Glossary of Spiritual Wisdom

From the teachings of A.H. Almaas

What is Personal Love?

Diamond Approach Teachings About: Personal Love

Personal Love Does Not Even Mean that You Have to Think of Yourself as a Person

The beloved could be the absolute Beloved, or it could be one of the manifestations, such as another person. It is true that when I am loving you personally, I am loving the ultimate Beloved—but I am seeing and loving the particular beauty that is manifesting here and now in you, in this moment. And remember, the seeing and the loving go together, because the heart has its own eyes. You have seen that Rumi uses the language of the lover and the Beloved. Rumi's way is not the way of universal love; his way is personal love. He loves his Beloved and his Beloved loves him back, and they have a relationship until it is completely annihilated as love intensifies and moves into nonduality. So personal love does not even mean that you have to think of yourself as a person. As essential presence, even as a boundless infinite presence, you can love somebody. You could be the absolute nature—infinite, boundless, undefinable—loving the individual soul that is you or loving somebody or something else.

Love Unveiled, pg. 118

Personal Love That is Not Yet Object Love

Personal love that is not yet object love is not strong enough to be with the whole truth of who the other person is. This means that the relationship is not real, because it is based on a projection; the person was never that perfection that you loved. You were loving an image in your mind. It’s like you can have only the love or only the negativity; the moment you have negative feelings about the person, your love disappears. There is a splitting between a positive object relation and a negative object relation. You can see the person as only all-wonderful—in which case you love them—or else the difficulties remove all the love or diminish it to the extent that you don't see the point of being with them in a relationship.

Love Unveiled, pg. 120

The First Development of Personal Love is Usually called “Object Love”
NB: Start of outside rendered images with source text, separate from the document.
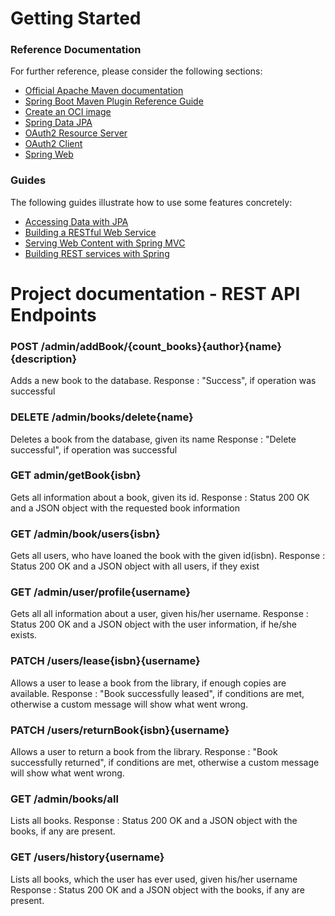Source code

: # Getting Started

### Reference Documentation
For further reference, please consider the following sections:

* [Official Apache Maven documentation](https://maven.apache.org/guides/index.html)
* [Spring Boot Maven Plugin Reference Guide](https://docs.spring.io/spring-boot/docs/2.5.2/maven-plugin/reference/html/)
* [Create an OCI image](https://docs.spring.io/spring-boot/docs/2.5.2/maven-plugin/reference/html/#build-image)
* [Spring Data JPA](https://docs.spring.io/spring-boot/docs/2.5.2/reference/htmlsingle/#boot-features-jpa-and-spring-data)
* [OAuth2 Resource Server](https://docs.spring.io/spring-boot/docs/2.5.2/reference/htmlsingle/#boot-features-security-oauth2-server)
* [OAuth2 Client](https://docs.spring.io/spring-boot/docs/2.5.2/reference/htmlsingle/#boot-features-security-oauth2-client)
* [Spring Web](https://docs.spring.io/spring-boot/docs/2.5.2/reference/htmlsingle/#boot-features-developing-web-applications)

### Guides
The following guides illustrate how to use some features concretely:

* [Accessing Data with JPA](https://spring.io/guides/gs/accessing-data-jpa/)
* [Building a RESTful Web Service](https://spring.io/guides/gs/rest-service/)
* [Serving Web Content with Spring MVC](https://spring.io/guides/gs/serving-web-content/)
* [Building REST services with Spring](https://spring.io/guides/tutorials/bookmarks/)


# Project documentation - REST API Endpoints

### POST /admin/addBook/{count_books}{author}{name}{description}
Adds a new book to the database.
Response : "Success", if operation was successful

### DELETE /admin/books/delete{name}
Deletes a book from the database, given its name
Response : "Delete successful", if operation was successful

### GET admin/getBook{isbn}
Gets all information about a book, given its id.
Response : Status 200 OK and a JSON object with the requested book information

### GET /admin/book/users{isbn}
Gets all users, who have loaned the book with the given id(isbn).
Response : Status 200 OK and a JSON object with all users, if they exist

### GET /admin/user/profile{username}
Gets all all information about a user, given his/her username.
Response : Status 200 OK and a JSON object with the user information, if he/she exists.

### PATCH /users/lease{isbn}{username}
Allows a user to lease a book from the library, if enough copies are available.
Response : "Book successfully leased", if conditions are met, otherwise a custom message will show what went wrong.

### PATCH /users/returnBook{isbn}{username}
Allows a user to return a book from the library.
Response : "Book successfully returned", if conditions are met, otherwise a custom message will show what went wrong.

### GET /admin/books/all
Lists all books.
Response : Status 200 OK and a JSON object with the books, if any are present.

### GET /users/history{username}
Lists all books, which the user has ever used, given his/her username
Response : Status 200 OK and a JSON object with the books, if any are present.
The capacity for personalness arrives gradually and goes through many levels of development, beginning at the ego level. The baby starts to recognize himself as an individual and realizes that there are other individuals, that it is not all one tapestry; specific manifestations begin to arise out of the tapestry of universal love. He discovers that it has a design and that he can focus on particular parts of that design. And of course, one of the first designs that emerges out of the tapestry is mother—her face or her gestalt. This first development of personal love is what is usually called in psychological language “object love.” Object love is a development of personal love understood as being important for having an intimate relationship with another human being. To have an intimate love relationship, one needs to have developed personal love at least to the extent of object love.

Love Unveiled, pg. 119

When Personal Love Becomes Universal

Some people can love everybody they know; their personal love extends and develops to the maximum, and they love anybody they see in the street. Then the personal love has become universal, but not in a general sense of just loving everybody. You don't love people in the abstract, you love everybody for being themselves. When you are in the grocery store, for example, you can't help but love the cashier. It doesn't mean that when you are at home, you love them—no, they are gone; you love them when you are with them. That definitely is a very advanced state of personal love. In our Work, we don't believe it is necessary for personal love to develop to that extent in order to have a relationship.